Major Pairs: Definition in Forex Trading and How to Trade (2024)

What Are Major Pairs?

The major pairs are the four most heavily traded currency pairs in the forex (FX) market. The four major pairs at present are the:

  1. EUR/USD
  2. USD/JPY
  3. GBP/USD
  4. USD/CHF

These four major currency pairs are deliverable currencies and are part of the Group of Ten (G10) currency group. While these currencies contribute a significant amount of volume related to economic transactions, they are also some of the most heavily traded pairs for speculative purposes.

Key Takeaways

  • The major currency pairs on the forex market are the EUR/USD, USD/JPY, GBP/USD, and USD/CHF.
  • The four major currency pairs are some of the most actively traded pairs in the world, along with the so-called commodity currency pairs: USD/CAD, AUD/USD, and NZD/USD.
  • The EUR/USD is by far the most heavily traded currency pair in the world and is popular among speculators due to its large daily volume.
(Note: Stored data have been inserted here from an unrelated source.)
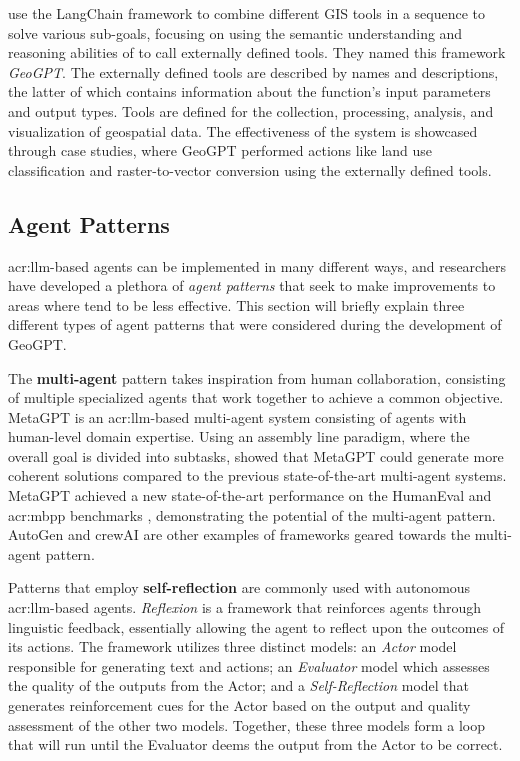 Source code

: \cite{zhangGeoGPTUnderstandingProcessing2023} use the LangChain framework to combine different GIS tools in a sequence to solve various sub-goals, focusing on using the semantic understanding and reasoning abilities of  to call externally defined tools. They named this framework \textit{GeoGPT}. The externally defined tools are described by names and descriptions, the latter of which contains information about the function's input parameters and output types. Tools are defined for the collection, processing, analysis, and visualization of geospatial data. The effectiveness of the system is showcased through case studies, where GeoGPT performed actions like land use classification and raster-to-vector conversion using the externally defined tools.


\subsection{Agent Patterns}
\label{subsec:agent-patterns}

\acrshort{acr:llm}-based agents can be implemented in many different ways, and researchers have developed a plethora of \textit{agent patterns} that seek to make improvements to areas where  tend to be less effective. This section will briefly explain three different types of agent patterns that were considered during the development of GeoGPT.

The \textbf{multi-agent} pattern takes inspiration from human collaboration, consisting of multiple specialized agents that work together to achieve a common objective. MetaGPT \citep{hongMetaGPTMetaProgramming2023} is an \acrshort{acr:llm}-based multi-agent system consisting of agents with human-level domain expertise. Using an assembly line paradigm, where the overall goal is divided into subtasks, \citeauthor{hongMetaGPTMetaProgramming2023} showed that MetaGPT could generate more coherent solutions compared to the previous state-of-the-art multi-agent systems. MetaGPT achieved a new state-of-the-art performance on the HumanEval and \gls{acr:mbpp} benchmarks \citep[7]{hongMetaGPTMetaProgramming2023}, demonstrating the potential of the multi-agent pattern. AutoGen \citep{wuAutoGenEnablingNextGen2023a} and crewAI \citep{mouraJoaomdmouraCrewAI2024} are other examples of frameworks geared towards the multi-agent pattern.

Patterns that employ \textbf{self-reflection} are commonly used with autonomous \acrshort{acr:llm}-based agents. \textit{Reflexion} \citep{shinnReflexionLanguageAgents2023} is a framework that reinforces agents through linguistic feedback, essentially allowing the agent to reflect upon the outcomes of its actions. The framework utilizes three distinct models: an \textit{Actor} model responsible for generating text and actions; an \textit{Evaluator} model which assesses the quality of the outputs from the Actor; and a \textit{Self-Reflection} model that generates reinforcement cues for the Actor based on the output and quality assessment of the other two models. Together, these three models form a loop that will run until the Evaluator deems the output from the Actor to be correct.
Understanding the Major Pairs

The major pairs are considered by many to drive the global forex market and are the most heavily traded. Although it is widely regarded that the major pairs consist of only four pairs, some believe that the USD/CAD, AUD/USD, and NZD/USD pairs should also be regarded as majors. These three pairs can be found in the group known as the "commodity pairs."

The five currencies that make up themajor pairs—the U.S. dollar, euro, Japanese yen, British pound, and Swiss franc—are all among the top seven of the most traded currencies as of 2021.

The EUR/USD is the world's most heavily traded currency pair, representing more than 20% of all forex transactions. The USD/JPY currency pair is a distant second place, followed by the GBP/USD, and the USD/CHF with a small share of the global forex market.

More than half of trades in the forex market involve the U.S. dollar.

Due to their commodity-based economies, trading volumes in the USD/CAD, AUD/USD, and NZD/USD will often exceed those in the USD/CHF, and sometimes the GBP/USD.

Why Traders Trade the Major Pairs

Volume tends to attract more volume. This is because with more volume, spreads between the bid and ask price tend to narrow. The major pairs have lots of volume. They thus tend to have smaller spreads than exotic pairs and attract the most traders to them, which keeps the volume high.

High volume also means that traders can enter and exit the market with ease, with large position sizes. In lower volume pairs it may be more difficult to sell or buy a large position without causing the price to move significantly.

High volume means more people willing to buy or sell at a given time, too, resulting in a smaller chance of slippage, or smaller slippage when it does occur. That is not to say large slippage can't happen in major pairs. It can, although much less so than in thinly traded exotic pairs.

How Are Prices of the Major Pairs Determined?

The currencies of the major pairs are all free-floating, meaning their prices are determined by supply and demand. Central banks may step in to control the price, but typically only when it is necessary to prevent the price from rising or falling so much that it could cause economic harm.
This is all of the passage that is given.